天敵弁護士は臆病なかりそめ妻を愛し尽くす
 さっき純菜に見せていた意地の悪い視線は、今はしどろもどろになっている。弁護士が現れて分が悪いと判断したのか壱生を押しのけて走り去った。

「待て、クソ」

 悪態をつく壱生だったが、男が走り去った姿を見てその場にへなへなと座り込んだ純菜の近くにかがんで顔を覗き込む。

「大丈夫か? ほら、立って」

 純菜は壱生に肩を抱かれてゆっくりと立った。大きく息を吐き何とか気持ちを落ち着ける。

「すみません、私何がんだか……」

「そうだろうな。中に入って話ができるか?」

「あ、はい」 

 純菜は鍵を取り出し部屋の扉を開けると壱生を部屋の中に招き入れた。

 ソファに座るように勧めて、お茶を準備する。壱生は気にするなと言ったけれど、気持ちを落ち着ける時間が欲しかった。

 その間壱生はスマートフォンの画面に真剣に視線を走らせていた。

 体がまだ本調子ではないだろうからとほうじ茶を入れて持っていく。すると難しい顔をしてスマートフォンの画面を見ていた壱生が顔を上げた。

「今から実家に電話できるか?」

「え、はい。まだ起きてると思うので」

 時刻はまもなく二十三時。
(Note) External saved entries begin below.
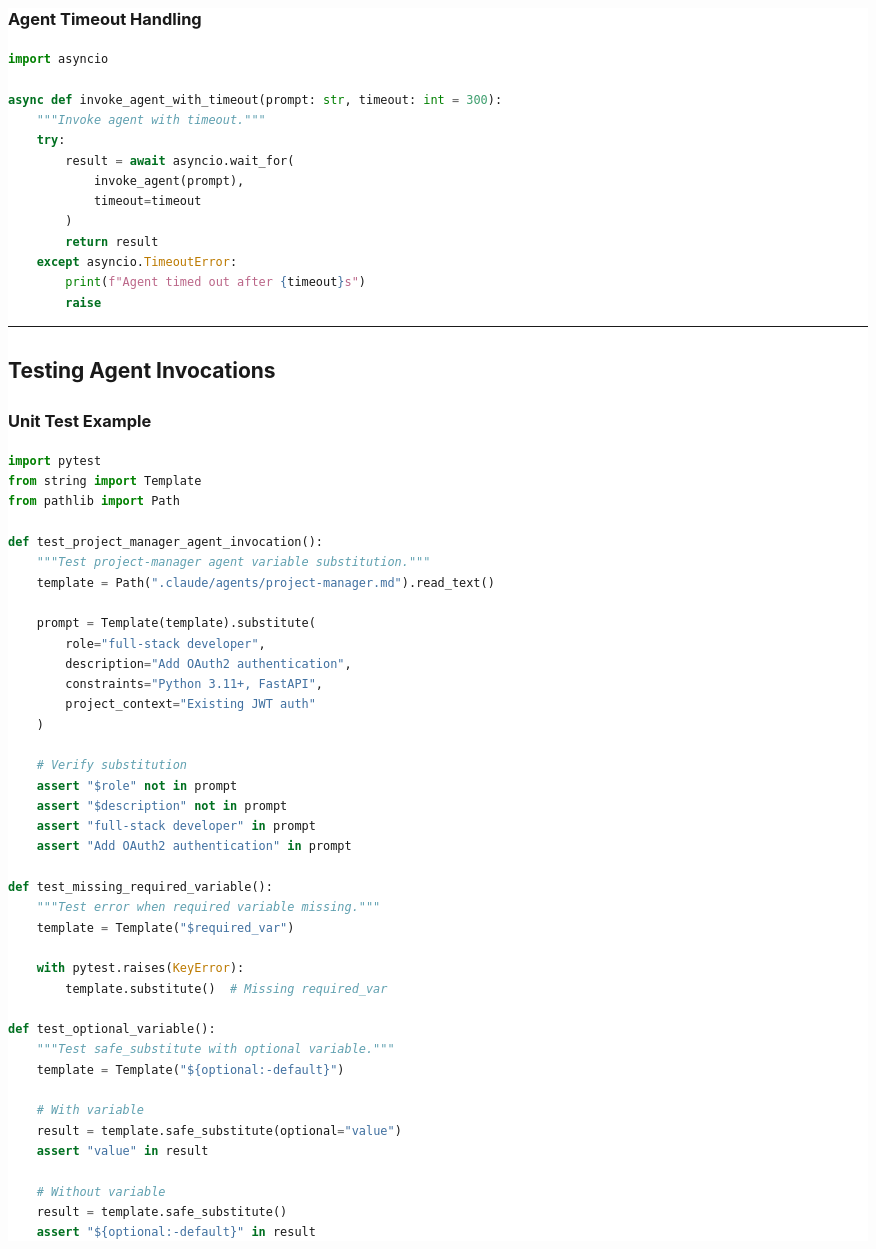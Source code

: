 ### Agent Timeout Handling

```python
import asyncio

async def invoke_agent_with_timeout(prompt: str, timeout: int = 300):
    """Invoke agent with timeout."""
    try:
        result = await asyncio.wait_for(
            invoke_agent(prompt),
            timeout=timeout
        )
        return result
    except asyncio.TimeoutError:
        print(f"Agent timed out after {timeout}s")
        raise
```

---

## Testing Agent Invocations

### Unit Test Example

```python
import pytest
from string import Template
from pathlib import Path

def test_project_manager_agent_invocation():
    """Test project-manager agent variable substitution."""
    template = Path(".claude/agents/project-manager.md").read_text()

    prompt = Template(template).substitute(
        role="full-stack developer",
        description="Add OAuth2 authentication",
        constraints="Python 3.11+, FastAPI",
        project_context="Existing JWT auth"
    )

    # Verify substitution
    assert "$role" not in prompt
    assert "$description" not in prompt
    assert "full-stack developer" in prompt
    assert "Add OAuth2 authentication" in prompt

def test_missing_required_variable():
    """Test error when required variable missing."""
    template = Template("$required_var")

    with pytest.raises(KeyError):
        template.substitute()  # Missing required_var

def test_optional_variable():
    """Test safe_substitute with optional variable."""
    template = Template("${optional:-default}")

    # With variable
    result = template.safe_substitute(optional="value")
    assert "value" in result

    # Without variable
    result = template.safe_substitute()
    assert "${optional:-default}" in result
```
普通なら電話をするのは遠慮する時間だけど緊急事態なので父のスマートフォンに電話を掛けた。

 五回ほどコール音の後「もしもし」という聞きなれた父親の声が聞こえた。

「お父さん、純菜だけど」

『ああ、元気か。こんな時間にどうした? さみしくなったのか?』

 いつまでたっても子ども扱いする父親に苦笑する。しかし悠長に話をしているわけにはいかないのだ。

「お父さん、銀行以外から借金してる?」

『ああ、実は預かっている犬が増えてね、資金繰りが一時的に苦しいときがあって。そのときにボランティア団体の人に紹介してもらった会社にね――』

 話を聞いている最中だったが、壱生が代われとジェスチャーを送ってくる。

それに頷きながら今日電話した理由を伝えた。

「実は今日私のところにその会社の関係者の人が来て支払いが滞っているって言われて。何だかとても怪しい感じの人だったし心配で。それで――」

 純菜の目の前で壱生が早くしろと無言で訴えかけている。

「それでちょっと弁護士の先生に代わるから」

 慌てた純菜はとりあえず壱生に電話を代わることだけ告げて、彼にバトンタッチした。

 父親の方は、いきなり出てきた弁護士に驚いたに違いない。